Exercise instructions → Beginning with the line that has "I Augusti 1922, testade", please write out each remaining line of the listing below, word for word.
*** Dataset extract Section Begins ***
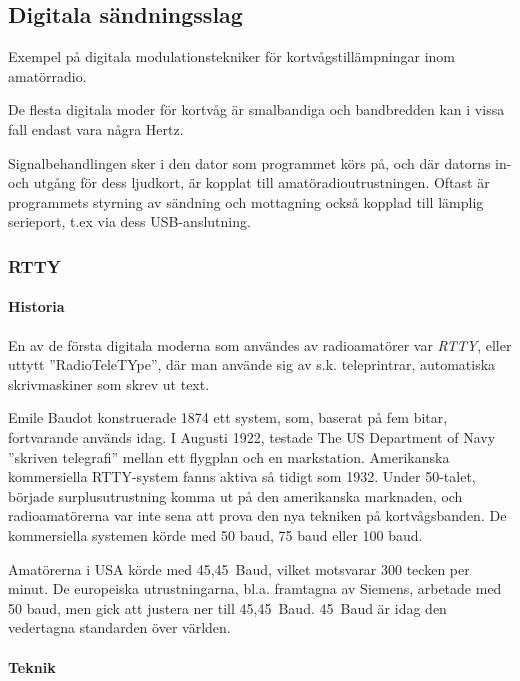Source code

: \subsection{Digitala sändningsslag}

Exempel på digitala modulationstekniker för kortvågstillämpningar inom
amatörradio.

De flesta digitala moder för kortvåg är smalbandiga och bandbredden kan i vissa
fall endast vara några Hertz. 

Signalbehandlingen sker i den dator som programmet körs på, och där datorns
in- och utgång för dess ljudkort, är kopplat till amatöradioutrustningen.
Oftast är programmets styrning av sändning och  mottagning också kopplad till
lämplig serieport, t.ex via dess USB-anslutning.

\subsubsection{RTTY}

\paragraph{Historia}

En av de första digitala moderna som användes av radioamatörer var \emph{RTTY},
eller uttytt ''RadioTeleTYpe'', där man använde sig av s.k. teleprintrar,
automatiska skrivmaskiner som skrev ut text.

Emile Baudot konstruerade 1874 ett system, som, baserat på fem bitar,
fortvarande används idag.
I Augusti 1922, testade The US Department of Navy ''skriven telegrafi'' mellan
ett flygplan och en markstation.
Amerikanska kommersiella RTTY-system fanns aktiva så tidigt som 1932.
Under 50-talet, började surplusutrustning komma ut på den amerikanska
marknaden, och radioamatörerna var inte sena att prova den nya tekniken på
kortvågsbanden.
De kommersiella systemen körde med 50 baud, 75 baud eller 100 baud.

Amatörerna i USA körde med 45,45~Baud, vilket motsvarar 300 tecken per minut.
De europeiska utrustningarna, bl.a. framtagna av Siemens, arbetade med 50 baud,
men gick att justera ner till 45,45~Baud.
45~Baud är idag den vedertagna standarden över världen.

\paragraph{Teknik}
*** Dataset extract Section Ends ***
Problem solution →
I Augusti 1922, testade The US Department of Navy ''skriven telegrafi'' mellan
ett flygplan och en markstation.
Amerikanska kommersiella RTTY-system fanns aktiva så tidigt som 1932.
Under 50-talet, började surplusutrustning komma ut på den amerikanska
marknaden, och radioamatörerna var inte sena att prova den nya tekniken på
kortvågsbanden.
De kommersiella systemen körde med 50 baud, 75 baud eller 100 baud.

Amatörerna i USA körde med 45,45~Baud, vilket motsvarar 300 tecken per minut.
De europeiska utrustningarna, bl.a. framtagna av Siemens, arbetade med 50 baud,
men gick att justera ner till 45,45~Baud.
45~Baud är idag den vedertagna standarden över världen.

\paragraph{Teknik}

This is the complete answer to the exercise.